Recordemos que el camino de la maduración humana es el recorrido mismo del amor que va desde recibir cuidado hasta la capacidad de ofrecer cuidado, desde recibir la vida hasta la capacidad de dar la vida. Convertirse en hombres y mujeres adultos quiere decir llegar a vivir la actitud nupcial y paterna, que se manifiesta en las varias situaciones de la vida como la capacidad de asumir el peso de otra persona y amarla sin ambigüedad. Es, por lo tanto, una actitud global de la persona que sabe asumir la realidad y sabe entablar una relación profunda con los demás.

¿Quién es, por tanto, el adúltero, el lujurioso, el infiel? Es una persona inmadura, que tiene para sí su propia vida e interpreta las situaciones en base al propio bienestar y a la propia satisfacción. Así que para casarse ¡no basta con celebrar la boda! Es necesario hacer un camino del yo al nosotros, de pensar solo a pensar en dos, de vivir solo a vivir en dos: es un buen camino, es un camino hermoso. Cuando llegamos a descentralizarnos, entonces todo acto es conyugal: trabajamos, hablamos, decidimos, encontramos a otros con una actitud acogedora y oblativa.

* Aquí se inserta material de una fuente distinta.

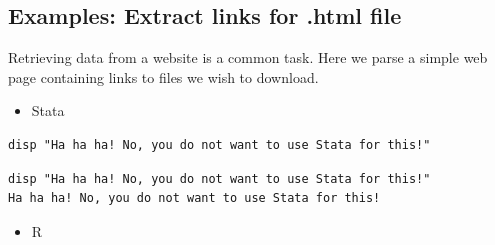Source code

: \documentclass[]{book}
\newenvironment{Shaded}{\begin{snugshade}}{\end{snugshade}}
\newcommand{\KeywordTok}[1]{\textcolor[rgb]{0.13,0.29,0.53}{\textbf{#1}}}
\newcommand{\DataTypeTok}[1]{\textcolor[rgb]{0.13,0.29,0.53}{#1}}
\newcommand{\CharTok}[1]{\textcolor[rgb]{0.31,0.60,0.02}{#1}}
\newcommand{\StringTok}[1]{\textcolor[rgb]{0.31,0.60,0.02}{#1}}
\newcommand{\OtherTok}[1]{\textcolor[rgb]{0.56,0.35,0.01}{#1}}
\newcommand{\NormalTok}[1]{#1}
\providecommand{\tightlist}{%
  \setlength{\itemsep}{0pt}\setlength{\parskip}{0pt}}
\begin{document}
\subsection{Examples: Extract links for .html
file}\label{examples-extract-links-for-.html-file}

Retrieving data from a website is a common task. Here we parse a simple
web page containing links to files we wish to download.

\begin{itemize}
\tightlist
\item
  Stata
\end{itemize}

\begin{verbatim}
disp "Ha ha ha! No, you do not want to use Stata for this!"
\end{verbatim}

\begin{verbatim}
disp "Ha ha ha! No, you do not want to use Stata for this!"
Ha ha ha! No, you do not want to use Stata for this!
\end{verbatim}

\begin{itemize}
\tightlist
\item
  R
\end{itemize}

\begin{Shaded}
\end{Shaded}
\end{document}
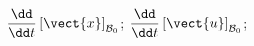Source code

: \begin{corrigebox}[Corrigé]
$\dfrac{\dd }{\dd t}\left[ \vect{x} \right]_{\mathcal{B}_0}$;
$\dfrac{\dd }{\dd t}\left[ \vect{u} \right]_{\mathcal{B}_0}$;
\end{corrigebox}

Toda vocación cristiana, en este sentido, –ahora podemos ampliar un poco la perspectiva– y decir que toda vocación cristiana, en este sentido, es nupcial. El sacerdocio lo es porque es la llamada, en Cristo y en la Iglesia, a servir a la comunidad con todo el afecto, el cuidado concreto y la sabiduría que el Señor da. La Iglesia no necesita aspirantes para el papel de sacerdotes –no sirven, mejor que se queden en casa– sino que hacen falta hombres a quienes el Espíritu Santo toca el corazón con un amor incondicional por la Esposa de Cristo. En el sacerdocio se ama al pueblo de Dios con toda la paternidad, la ternura y la fuerza de un esposo y un padre. Así también, la virginidad consagrada en Cristo se vive con fidelidad y alegría como una relación conyugal y fructífera de maternidad y paternidad.

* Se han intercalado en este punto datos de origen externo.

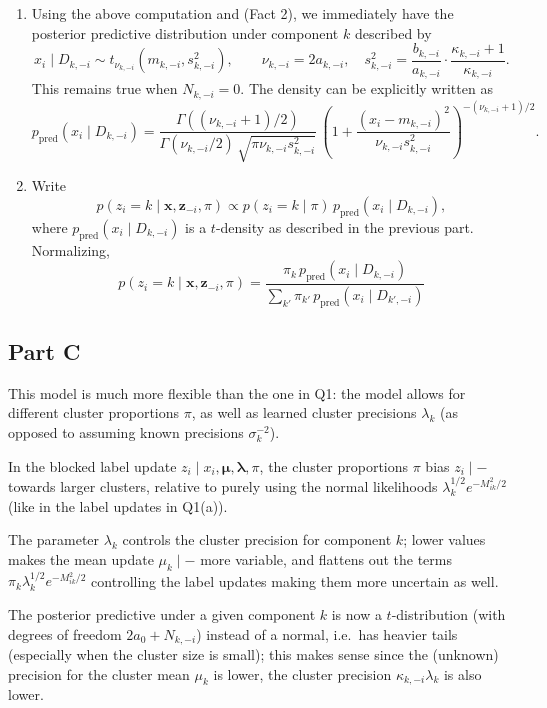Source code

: \documentclass[12pt]{article}
\begin{document}
\begin{enumerate}[label=(\alph*), resume]
    \item Using the above computation and (Fact 2), we immediately have the
    posterior predictive distribution under component $k$ described by \[
    \boxed{
        x_i\mid D_{k, -i} \sim t_{\nu_{k, -i}}(m_{k, -i}, s_{k, -i}^2), \qquad
        \nu_{k, -i} = 2a_{k, -i}, \quad
        s_{k, -i}^2 = \frac{b_{k, -i}}{a_{k, -i}} \cdot \frac{\kappa_{k, -i} + 1}{\kappa_{k, -i}}.
    }
    \]
    This remains true when $N_{k, -i} = 0$.
    The density can be explicitly written as \[
        p_{\text{pred}}(x_i\mid D_{k, -i})
            = \frac{\Gamma((\nu_{k, -i} + 1) / 2)}{\Gamma(\nu_{k, -i} / 2)\,\sqrt{\pi\nu_{k, -i}s_{k, -i}^2}}\,
                \left(1 + \frac{(x_i - m_{k, -i})^2}{\nu_{k, -i}s_{k, -i}^2}\right)^{-(\nu_{k, -i} + 1) / 2}.
    \]


    \item Write \[
        p(z_i = k \mid \bm{x}, \bm{z}_{-i}, \pi)
            \propto p(z_i = k\mid \pi)\, p_{\text{pred}}(x_i \mid D_{k, -i}),
    \] where $p_{\text{pred}}(x_i\mid D_{k, -i})$ is a $t$-density as described
    in the previous part.
    Normalizing, \[
    \boxed{
        p(z_i = k\mid \bm{x}, \bm{z}_{-i}, \pi)
            = \frac{\pi_k\, p_{\text{pred}}(x_i\mid D_{k, -i})}{\sum_{k'} \pi_{k'}\, p_{\text{pred}}(x_i\mid D_{k', -i})}
    }
    \]
\end{enumerate}


\subsection*{Part C}

This model is much more flexible than the one in Q1: the model allows for
different cluster proportions $\pi$, as well as learned cluster precisions
$\lambda_k$ (as opposed to assuming known precisions $\sigma_k^{-2}$).

In the blocked label update $z_i \mid x_i, \bm{\mu}, \bm{\lambda}, \pi$, the
cluster proportions $\pi$ bias $z_i\mid -$ towards larger clusters, relative to
purely using the normal likelihoods $\lambda_k^{1 /2}e^{-M_{ik}^2 /2}$ (like in
the label updates in Q1(a)).

The parameter $\lambda_k$ controls the cluster precision for component $k$;
lower values makes the mean update $\mu_k\mid -$ more variable, and flattens
out the terms $\pi_k\lambda_k^{1 /2}e^{-M_{ik}^2 /2}$ controlling the label
updates making them more uncertain as well.

The posterior predictive under a given component $k$ is now a $t$-distribution
(with degrees of freedom $2a_0 + N_{k, -i}$) instead of a normal, i.e.\ has
heavier tails (especially when the cluster size is small); this makes sense
since the (unknown) precision for the cluster mean $\mu_k$ is lower, the
cluster precision $\kappa_{k, -i}\lambda_k$ is also lower.
\end{document}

Repito: toda vocación cristiana es conyugal, porque es fruto del vínculo de amor en el que todos somos regenerados, el vínculo de amor con Cristo, como nos ha recordado el pasaje de Pablo leído al inicio. A partir de su fidelidad, de su ternura, de su generosidad, miramos con fe al matrimonio y a toda vocación y comprendemos el sentido pleno de la sexualidad. La criatura humana, en su inseparable unidad de espíritu y cuerpo y en su polaridad masculina y femenina, es una realidad muy buena, destinada a amar y a ser amada. El cuerpo humano no es un instrumento de placer, sino el lugar de nuestra llamada al amor y en el amor auténtico no hay espacio para la lujuria y para su superficialidad. ¡Los hombres y las mujeres se merecen más que eso! Por lo tanto, la Palabra «No cometerás adulterio», aunque expresada en forma negativa, nos orienta a nuestra llamada original, es decir, al amor nupcial pleno y fiel, que Jesucristo nos reveló y donó. (cf. Rm 12, 1).